Через несколько минут прибыли пожарные. По толпе ударили упругие струи ледяной воды из брандспойтов.

- Убива-а-а-ют!.. - завопил протоиерей и побежал, путаясь в длиннополой рясе.

Из задних рядов выбрался низенький толстяк с пышными бакенбардами. В руках его сверкал "смит-вессон".

- Гос-па-а-ада пожарные, от имени жителей города предлагаю прекратить разбой!

Седоусый пожарник в сверкающей медной каске весело крикнул:

- Никакого разбоя нет. Пожар всегда заливают водой.

- Гос-па-ада пожарные, взываю к вашему благоразумию! Иначе мы откроем огонь…

- Ах, вот как! - обозлился седоусый пожарный и скомандовал: - На насосах, охладите нахалюгу струйкой атмосфер в пять!

Струя ударила в грудь толстяка, сбила с ног. От ворот, где толпились красногвардейцы, грохнул смех. Ленька Клест, вложив два пальца в рот, пронзительно свистнул.

Барыньки, лавочники, хлеботорговцы, портовая шпана, мужчины с офицерской выправкой в пальто и цилиндрах, бросая плакаты и флаги, стали разбегаться.

Площадь опустела. На мостовой сверкали иконы, ярко отсвечивали обмытые водой хоругви. Ветерок раздувал брошенные трехцветные флаги.

Суханов вызвал Тихона Ожогина. Тихон щелкнул каблуками, замер с рукой у козырька.
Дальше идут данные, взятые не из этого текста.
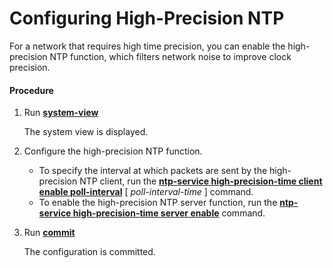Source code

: Configuring High-Precision NTP
==============================

For a network that requires high time precision, you can enable the high-precision NTP function, which filters network noise to improve clock precision.

#### Procedure

1. Run [**system-view**](cmdqueryname=system-view)
   
   
   
   The system view is displayed.
2. Configure the high-precision NTP function.
   * To specify the interval at which packets are sent by the high-precision NTP client, run the **[**ntp-service high-precision-time client enable poll-interval**](cmdqueryname=ntp-service+high-precision-time+client+enable+poll-interval)** [ *poll-interval-time* ] command.
   * To enable the high-precision NTP server function, run the **[**ntp-service high-precision-time server enable**](cmdqueryname=ntp-service+high-precision-time+server+enable)** command.
3. Run [**commit**](cmdqueryname=commit)
   
   
   
   The configuration is committed.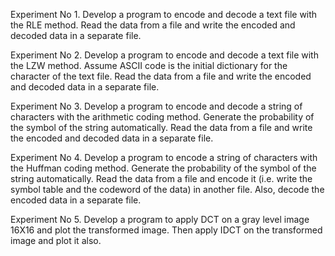 Experiment No 1. Develop a program to encode and decode a text file with the RLE
method. Read the data from a file and write the encoded and decoded data in a separate
file.

Experiment No 2. Develop a program to encode and decode a text file with the LZW
method. Assume ASCII code is the initial dictionary for the character of the text file.
Read the data from a file and write the encoded and decoded data in a separate file.

Experiment No 3. Develop a program to encode and decode a string of characters with
the arithmetic coding method. Generate the probability of the symbol of the string
automatically. Read the data from a file and write the encoded and decoded data in a
separate file.

Experiment No 4. Develop a program to encode a string of characters with the Huffman
coding method. Generate the probability of the symbol of the string automatically. Read
the data from a file and encode it (i.e. write the symbol table and the codeword of the
data) in another file. Also, decode the encoded data in a separate file.

Experiment No 5. Develop a program to apply DCT on a gray level image 16X16 and
plot the transformed image. Then apply IDCT on the transformed image and plot it also.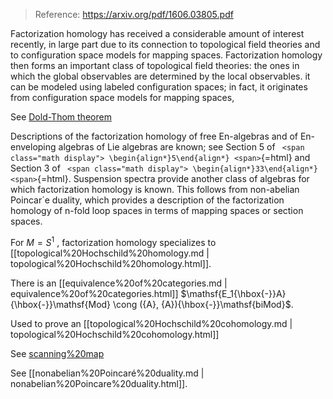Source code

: 












> Reference: https://arxiv.org/pdf/1606.03805.pdf

Factorization homology has received a considerable amount of interest recently, in large part due to its connection to topological field theories and to configuration space models for mapping spaces. Factorization homology then forms an important class of topological field theories: the ones in which the global observables are determined by the local observables. it can be modeled using labeled configuration spaces; in fact, it originates from configuration space models for mapping spaces,

See [Dold-Thom theorem](Dold-Thom%20theorem)

Descriptions of the factorization homology of free En-algebras and of En-enveloping algebras of Lie algebras are known; see Section 5 of `
<span class="math display">
\begin{align*}5\end{align*}
<span>`{=html} and Section 3 of `
<span class="math display">
\begin{align*}33\end{align*}
<span>`{=html}. Suspension spectra provide another class of algebras for which factorization homology is known. This follows from non-abelian Poincar´e duality, which provides a description of the factorization homology of n-fold loop spaces in terms of mapping spaces or section spaces.

For $M = S^1$ , factorization homology specializes to [[topological%20Hochschild%20homology.md | topological%20Hochschild%20homology.html]].

There is an [[equivalence%20of%20categories.md | equivalence%20of%20categories.html]] $\mathsf{E_1{\hbox{-}}A}{\hbox{-}}\mathsf{Mod} \cong ({A}, {A}){\hbox{-}}\mathsf{biMod}$.

Used to prove an [[topological%20Hochschild%20cohomology.md | topological%20Hochschild%20cohomology.html]]

See [scanning%20map](scanning%20map)

See [[nonabelian%20Poincaré%20duality.md | nonabelian%20Poincare%20duality.html]].
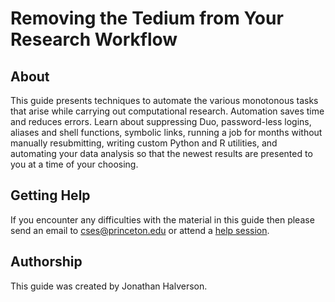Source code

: # Removing the Tedium from Your Research Workflow

## About

This guide presents techniques to automate the various monotonous tasks that arise while carrying out computational research. Automation saves time and reduces errors. Learn about suppressing Duo, password-less logins, aliases and shell functions, symbolic links, running a job for months without manually resubmitting, writing custom Python and R utilities, and automating your data analysis so that the newest results are presented to you at a time of your choosing.

<!--## Workshop Survey

Toward the end of the workshop please complete [this survey](https://forms.gle/TdiNCWpd6fJpVxYx6).-->

## Getting Help

If you encounter any difficulties with the material in this guide then please send an email to <a href="mailto:cses@princeton.edu">cses@princeton.edu</a> or attend a <a href="https://researchcomputing.princeton.edu/education/help-sessions">help session</a>.

## Authorship

This guide was created by Jonathan Halverson.

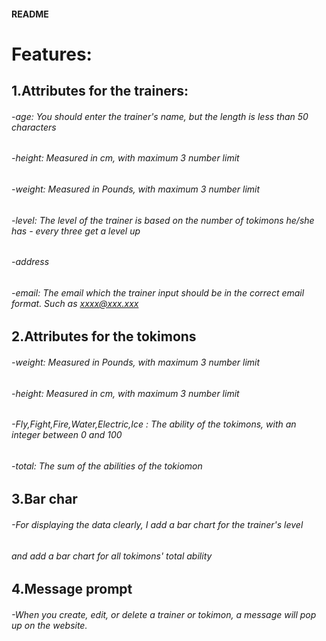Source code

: #### README

# Features:
## 1.Attributes for the trainers:
###### -age: You should enter the trainer's name, but the length is less than 50 characters 
###### -height: Measured in cm, with maximum 3 number limit 
###### -weight: Measured in Pounds, with maximum 3 number limit
###### -level: The level of the trainer is based on the number of tokimons he/she has - every three get a level up
###### -address
###### -email: The email which the trainer input should be in the correct email format. Such as  xxxx@xxx.xxx

## 2.Attributes for the tokimons
###### -weight: Measured in Pounds, with maximum 3 number limit
###### -height: Measured in cm, with maximum 3 number limit
###### -Fly,Fight,Fire,Water,Electric,Ice : The ability of the tokimons, with an integer between 0 and 100
###### -total: The sum of the abilities of the tokiomon

## 3.Bar char
###### -For displaying the data clearly, I add a bar chart for the trainer's level
######                                  and add a bar chart for all tokimons' total ability

## 4.Message prompt
###### -When you create, edit, or delete a trainer or tokimon, a message will pop up on the website.


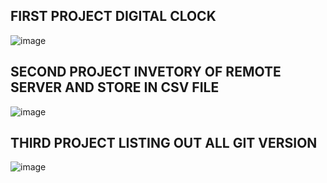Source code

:## FIRST PROJECT DIGITAL CLOCK

![image](https://user-images.githubusercontent.com/107435692/231806472-d47be032-cdb5-4d10-98b3-9fbaa201d1c8.png)


## SECOND PROJECT INVETORY OF REMOTE SERVER AND STORE IN CSV FILE

![image](https://user-images.githubusercontent.com/107435692/232011832-95209f57-3cec-45a4-b064-cd0333c79927.png)

## THIRD PROJECT LISTING OUT ALL GIT VERSION

![image](https://user-images.githubusercontent.com/107435692/232190551-7885d7e4-4e98-46d5-a753-1c16224e7aad.png)
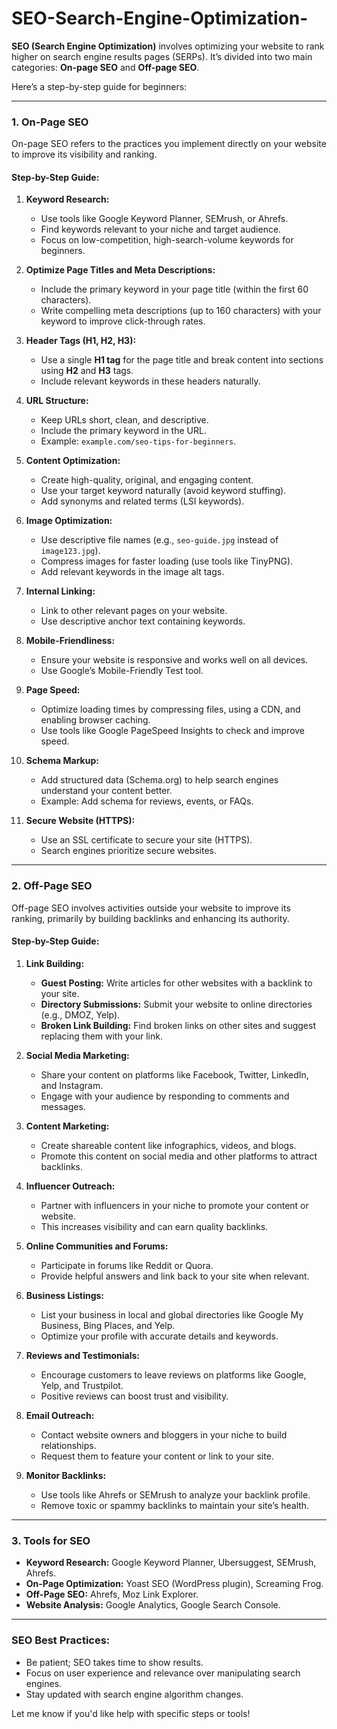 # SEO-Search-Engine-Optimization-

**SEO (Search Engine Optimization)** involves optimizing your website to rank higher on search engine results pages (SERPs). It’s divided into two main categories: **On-page SEO** and **Off-page SEO**.

Here’s a step-by-step guide for beginners:

---

### **1. On-Page SEO**
On-page SEO refers to the practices you implement directly on your website to improve its visibility and ranking.

#### **Step-by-Step Guide:**

1. **Keyword Research:**
   - Use tools like Google Keyword Planner, SEMrush, or Ahrefs.
   - Find keywords relevant to your niche and target audience.
   - Focus on low-competition, high-search-volume keywords for beginners.

2. **Optimize Page Titles and Meta Descriptions:**
   - Include the primary keyword in your page title (within the first 60 characters).
   - Write compelling meta descriptions (up to 160 characters) with your keyword to improve click-through rates.

3. **Header Tags (H1, H2, H3):**
   - Use a single **H1 tag** for the page title and break content into sections using **H2** and **H3** tags.
   - Include relevant keywords in these headers naturally.

4. **URL Structure:**
   - Keep URLs short, clean, and descriptive.
   - Include the primary keyword in the URL.
   - Example: `example.com/seo-tips-for-beginners`.

5. **Content Optimization:**
   - Create high-quality, original, and engaging content.
   - Use your target keyword naturally (avoid keyword stuffing).
   - Add synonyms and related terms (LSI keywords).

6. **Image Optimization:**
   - Use descriptive file names (e.g., `seo-guide.jpg` instead of `image123.jpg`).
   - Compress images for faster loading (use tools like TinyPNG).
   - Add relevant keywords in the image alt tags.

7. **Internal Linking:**
   - Link to other relevant pages on your website.
   - Use descriptive anchor text containing keywords.

8. **Mobile-Friendliness:**
   - Ensure your website is responsive and works well on all devices.
   - Use Google’s Mobile-Friendly Test tool.

9. **Page Speed:**
   - Optimize loading times by compressing files, using a CDN, and enabling browser caching.
   - Use tools like Google PageSpeed Insights to check and improve speed.

10. **Schema Markup:**
    - Add structured data (Schema.org) to help search engines understand your content better.
    - Example: Add schema for reviews, events, or FAQs.

11. **Secure Website (HTTPS):**
    - Use an SSL certificate to secure your site (HTTPS).
    - Search engines prioritize secure websites.

---

### **2. Off-Page SEO**
Off-page SEO involves activities outside your website to improve its ranking, primarily by building backlinks and enhancing its authority.

#### **Step-by-Step Guide:**

1. **Link Building:**
   - **Guest Posting:** Write articles for other websites with a backlink to your site.
   - **Directory Submissions:** Submit your website to online directories (e.g., DMOZ, Yelp).
   - **Broken Link Building:** Find broken links on other sites and suggest replacing them with your link.

2. **Social Media Marketing:**
   - Share your content on platforms like Facebook, Twitter, LinkedIn, and Instagram.
   - Engage with your audience by responding to comments and messages.

3. **Content Marketing:**
   - Create shareable content like infographics, videos, and blogs.
   - Promote this content on social media and other platforms to attract backlinks.

4. **Influencer Outreach:**
   - Partner with influencers in your niche to promote your content or website.
   - This increases visibility and can earn quality backlinks.

5. **Online Communities and Forums:**
   - Participate in forums like Reddit or Quora.
   - Provide helpful answers and link back to your site when relevant.

6. **Business Listings:**
   - List your business in local and global directories like Google My Business, Bing Places, and Yelp.
   - Optimize your profile with accurate details and keywords.

7. **Reviews and Testimonials:**
   - Encourage customers to leave reviews on platforms like Google, Yelp, and Trustpilot.
   - Positive reviews can boost trust and visibility.

8. **Email Outreach:**
   - Contact website owners and bloggers in your niche to build relationships.
   - Request them to feature your content or link to your site.

9. **Monitor Backlinks:**
   - Use tools like Ahrefs or SEMrush to analyze your backlink profile.
   - Remove toxic or spammy backlinks to maintain your site’s health.

---

### **3. Tools for SEO**
- **Keyword Research:** Google Keyword Planner, Ubersuggest, SEMrush, Ahrefs.
- **On-Page Optimization:** Yoast SEO (WordPress plugin), Screaming Frog.
- **Off-Page SEO:** Ahrefs, Moz Link Explorer.
- **Website Analysis:** Google Analytics, Google Search Console.

---

### **SEO Best Practices:**
- Be patient; SEO takes time to show results.
- Focus on user experience and relevance over manipulating search engines.
- Stay updated with search engine algorithm changes.

Let me know if you'd like help with specific steps or tools!
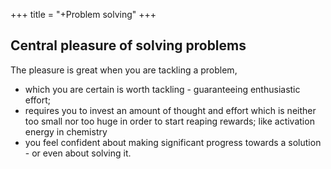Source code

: +++
title = "+Problem solving"
+++

## Central pleasure of solving problems

The pleasure is great when you are tackling a problem,

- which you are certain is worth tackling - guaranteeing enthusiastic
effort;
- requires you to invest an amount of thought and effort which is
neither too small nor too huge in order to start reaping rewards;
like activation energy in chemistry
- you feel confident about making significant progress towards a
solution - or even about solving it.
- Соберите церковное добро. Отвезите протоиерею.

- Слушаюсь!..

* * *

Фрол Гордеевич устало потянулся, замкнул в железный ящик модель ручной гранаты, вышел из своей каморки, остановился около станка, за которым работала Наташа.

У Наташи была неприятность: сломался резец. Ругая себя за оплошность, девушка склонилась к фрезеру, заплакала.

- Козла, язви тя, запустила? Будь внимательнее…

- Дядя Фрол, я же не нарочно…

- Знаю! За оборотами надо следить: тише едешь, дальше будешь.

- А я вовсе и не согласна, - встряхнув головой, упрямо возразила Наташа. - Кто тихо едет, тот всегда бывает позади.

Фрол Гордеевич озадаченно посмотрел на девушку.

- Токарь, как и музыкант, должен слух иметь. Запел станок не ту песню, выключай, по-новому настраивай.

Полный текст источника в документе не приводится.